| Data records |
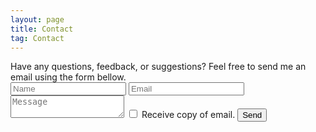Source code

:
 ```yaml
---
layout: page
title: Contact
tag: Contact
---
```

<div class="contact">
Have any questions, feedback, or suggestions? Feel free to send me an email using the form bellow.

<form id="contactform" name='contactform' onsubmit="return validateForm()" method="POST">
    <input type="text" name="name" class="feedback-input" placeholder="Name">
    <input type="email" name="_replyto" class="feedback-input" placeholder="Email">
    <input type="hidden" name="_subject" value="Portfolio Contact" />
    <textarea name="message" class="feedback-input" placeholder="Message"></textarea>
    <input type="text" name="_gotcha" style="display:none" />
    <input type="hidden" name="_next" value="//twarrre.github.io/thanks.html" />
    <input type="checkbox" name="cc" id="cc" value="true" > Receive copy of email.
    <input type="hidden" name="_cc" id="ccValue" value="" />
    <input type="submit" value="Send">
</form>
<script>
    var contactform =  document.getElementById('contactform');
    contactform.setAttribute('action', '//formspree.io/' + 't' + 'wa' + 're' + '41' + '94' + '@' + 'gmail' + '.' + 'com');
</script>

</div>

| Exercise prompt |
The count alone is wanted: how many lines above hold the string "email"?

| Task answer |
3